Il lago dei cigni

Era il 1877 quando, per la prima volta, andava in scena a Mosca al Teatro Bol’šoj il balletto di Pëtr Il’ič Čajkovskij Il Lago dei cigni destinato a diventare uno dei balletti più seguiti e apprezzati ancora oggi. La storia, ispirata a un racconto popolare e che probabilmente molti conoscono, ha come protagonista l’amore irrealizzabile tra il malinconico e romantico principe Sigfrido e Odette. La giovane e bellissima Odette è costretta a tramutarsi in cigno al sorgere del sole da un terribile sortilegio del mago Rothbart, che vuole punirla per averlo rifiutato. Sigfrido incontra Odette per la prima volta nella notte, sulla sponda di un lago e assiste alla sua trasformazione. Desidera liberarla, è pronto a sfidare il mago. Ma solo l’amore di un giovane che non abbia mai promesso il suo cuore a nessun’altra potrà infrangere la malìa. La soluzione pare prossima e semplice visto che per il principe si tratta del primo amore. Ma Rothbart agisce con perfidia facendo assumere a sua figlia Odile le sembianze di Odette e inducendo Sigfrido a votarsi a lei. Il futuro per Odette e Sigfrido svanisce, la speranza s’infrange ma il sortilegio più potente, l’incantesimo più grande ovvero l’amore non può essere sconfitto.
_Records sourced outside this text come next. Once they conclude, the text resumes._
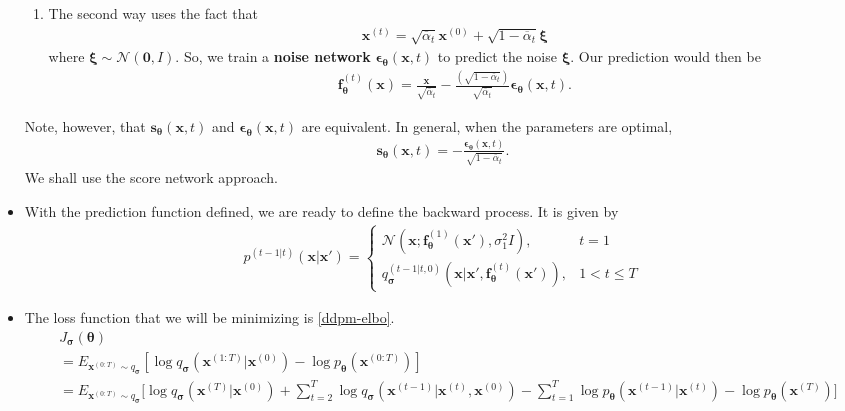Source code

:\documentclass[10pt]{article}
\newcommand{\ve}[1]{\mathbf{#1}}
\newcommand{\ves}[1]{\boldsymbol{#1}}
\newcommand{\mcal}[1]{\mathcal{#1}}
\begin{document}
\begin{itemize}
\begin{enumerate}
    \item The second way uses the fact that
    \begin{align*}
      \ve{x}^{(t)} = \sqrt{\overline{\alpha}_t} \ve{x}^{(0)} + \sqrt{1 - \overline{\alpha}_t} \ves{\xi}
    \end{align*}
    where $\ves{\xi} \sim \mcal{N}(\ve{0},I)$. So, we train a {\bf noise network} $\ves{\epsilon}_{\ves{\theta}}(\ve{x},t)$ to predict the noise $\ves{\xi}$. Our prediction would then be
    \begin{align*}
      \ve{f}^{(t)}_{\ves{\theta}}(\ve{x}) = \frac{\ve{x}}{\sqrt{\overline{\alpha}_t}} - \frac{(\sqrt{1 - \overline{\alpha}_t})}{{\sqrt{\overline{\alpha}_t}} } \ves{\epsilon}_{\ves{\theta}}(\ve{x}, t).
    \end{align*}
  \end{enumerate}
  Note, however, that $\ve{s}_{\ves{\theta}}(\ve{x}, t)$ and $\ve{\epsilon}_{\ves{\theta}}(\ve{x}, t)$ are equivalent. In general, when the parameters are optimal,
  \begin{align*}
    \ve{s}_{\ves{\theta}}(\ve{x}, t) = - \frac{\ves{\epsilon}_{\ves{\theta}}(\ve{x},t)}{\sqrt{1 - \overline{\alpha}_t}}.
  \end{align*}
  We shall use the score network approach.
  
  \item With the prediction function defined, we are ready to define the backward process. It is given by
  \begin{align*}
    p^{(t-1|t)}(\ve{x}|\ve{x}') =
    \begin{cases}
      \mcal{N}(\ve{x}; \ve{f}_{\ves{\theta}}^{(1)}(\ve{x}'), \sigma^2_1 I), & t = 1 \\
      q_{\ves{\sigma}}^{(t-1|t,0)}(\ve{x}|\ve{x}',\ve{f}^{(t)}_{\ves{\theta}}(\ve{x}')), & 1 < t \leq T
    \end{cases}
  \end{align*}

  \item The loss function that we will be minimizing is \eqref{ddpm-elbo}.
  \begin{align*}
    &J_{\ves{\sigma}}(\ves{\theta}) \\
    &= E_{\ve{x}^{(0:T)} \sim q_{\ves{\sigma}}} [ \log q_{\ves{\sigma}}(\ve{x}^{(1:T)}|\ve{x}^{(0)}) - \log p_{\ves{\theta}}(\ve{x}^{(0:T)}) ] \\
    &= E_{\ve{x}^{(0:T)} \sim q_{\ves{\sigma}}} \bigg[ 
      \log q_{\ves{\sigma}}(\ve{x}^{(T)}|\ve{x}^{(0)})
      + \sum_{t=2}^T \log q_{\ves{\sigma}}(\ve{x}^{(t-1)}|\ve{x}^{(t)},\ve{x}^{(0)}) 
      - \sum_{t=1}^T \log p_{\ves{\theta}}(\ve{x}^{(t-1)}|\ve{x}^{(t)}) 
      - \log p_{\ves{\theta}}(\ves{x}^{(T)})
    \bigg]
  \end{align*}


\end{itemize}
\end{document}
Questa favola danzante – molto più ricca rispetto a questo breve sunto – resa immensa dalle coreografie e ovviamente dalle musiche di Čajkovskij mi accompagna sin dall’infanzia. All’epoca ne possedevo una versione che, alle immagini, accompagnava l’ascolto e ricordo nitidamente con quanta apprensione vivessi il momento cupo e tragico dello scambio di persona, Odile per Odette e l’impossibilità di vedere i due innamorati insieme: la danza spagnola, la tarantella napoletana, la mazurka polacca, la czarda ungherese, il valzer e poi lo squillo delle trombe ad annunciare l’arrivo di una misteriosa pretendente al cospetto di Sigfrido. E poi il famoso pas de deux con Odile, il cigno nero e la disperazione di Sigfrido. Il libro che ho oggi tra le mani, ovvero Il lago dei cigni  presentato dal New York City Ballet (che dopo Lo schiaccianoci e La bella addormentata conclude la serie nata per avvicinare i bambini alla magia del balletto e delle fiabe classiche) edito in Italia da Terre di Mezzo editore, mi ha permesso di ritrovare quegli istanti di emozione dati da una grande storia di musica, amore e danza. La poesia delle illustrazioni dell’artista argentina Valeria Docampo, l’intensità dei colori, la sinuosità dei corpi che danzano riescono a raccontare tanto la dolcezza e la fragilità del cigno Odette quanto la forza dirompente di un amore pronto a sfidare le arguzie più terribili. I personaggi sono ballerini capaci di muoversi sulla carta, gli spazi sono attraversati dalla musica che c’è anche quando non possiamo sentirla.

La competizione eterna tra bene e male, ma anche i momenti festosi e commoventi popolano le pagine di questo albo e trasferiscono energia e incanto ai lettori adulti, bambini, adulti pronti a tornare bambini in un battito d’ali.